• **Work task**
Scan the data below for the string "together". Copy every line where it appears.

• **Working data**
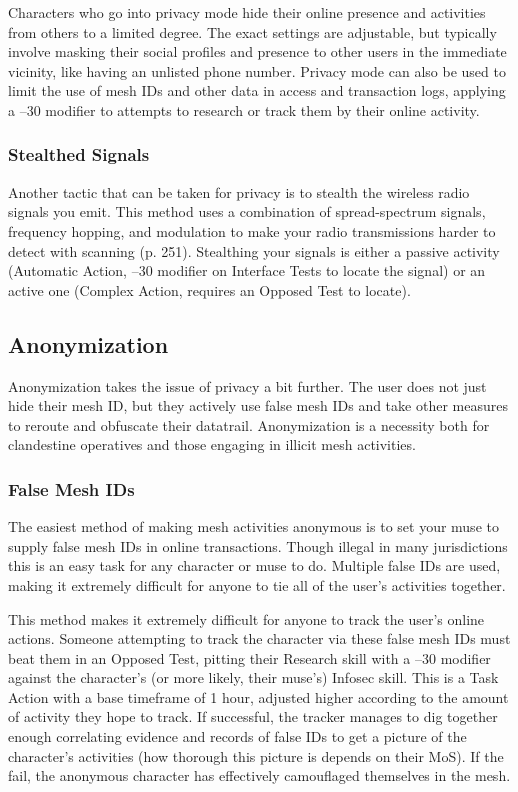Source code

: Characters who go into privacy mode hide their online presence and activities from others to a limited degree. The exact settings are adjustable, but typically involve masking their social profiles and presence to other users in the immediate vicinity, like having an unlisted phone number. Privacy mode can also be used to limit the use of mesh IDs and other data in access and transaction logs, applying a –30 modifier to attempts to research or track them by their online activity. 

\subsubsection{Stealthed Signals} 

Another tactic that can be taken for privacy is to stealth the wireless radio signals you emit. This method uses a combination of spread-spectrum signals, frequency hopping, and modulation to make your radio transmissions harder to detect with scanning (p. 251). Stealthing your signals is either a passive activity (Automatic Action, –30 modifier on Interface Tests to locate the signal) or an active one (Complex Action, requires an Opposed Test to locate). 

\subsection{Anonymization} 

Anonymization takes the issue of privacy a bit further. The user does not just hide their mesh ID, but they actively use false mesh IDs and take other measures to reroute and obfuscate their datatrail. Anonymization is a necessity both for clandestine operatives and those engaging in illicit mesh activities. 

\subsubsection{False Mesh IDs} 

The easiest method of making mesh activities anonymous is to set your muse to supply false mesh IDs in online transactions. Though illegal in many jurisdictions this is an easy task for any character or muse to do. Multiple false IDs are used, making it extremely difficult for anyone to tie all of the user's activities together. 

This method makes it extremely difficult for anyone to track the user's online actions. Someone attempting to track the character via these false mesh IDs must beat them in an Opposed Test, pitting their Research skill with a –30 modifier against the character's (or more likely, their muse's) Infosec skill. This is a Task Action with a base timeframe of 1 hour, adjusted higher according to the amount of activity they hope to track. If successful, the tracker manages to dig together enough correlating evidence and records of false IDs to get a picture of the character's activities (how thorough this picture is depends on their MoS). If the fail, the anonymous character has effectively camouflaged themselves in the mesh.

• **Solved problem**
The easiest method of making mesh activities anonymous is to set your muse to supply false mesh IDs in online transactions. Though illegal in many jurisdictions this is an easy task for any character or muse to do. Multiple false IDs are used, making it extremely difficult for anyone to tie all of the user's activities together. 
This method makes it extremely difficult for anyone to track the user's online actions. Someone attempting to track the character via these false mesh IDs must beat them in an Opposed Test, pitting their Research skill with a –30 modifier against the character's (or more likely, their muse's) Infosec skill. This is a Task Action with a base timeframe of 1 hour, adjusted higher according to the amount of activity they hope to track. If successful, the tracker manages to dig together enough correlating evidence and records of false IDs to get a picture of the character's activities (how thorough this picture is depends on their MoS). If the fail, the anonymous character has effectively camouflaged themselves in the mesh.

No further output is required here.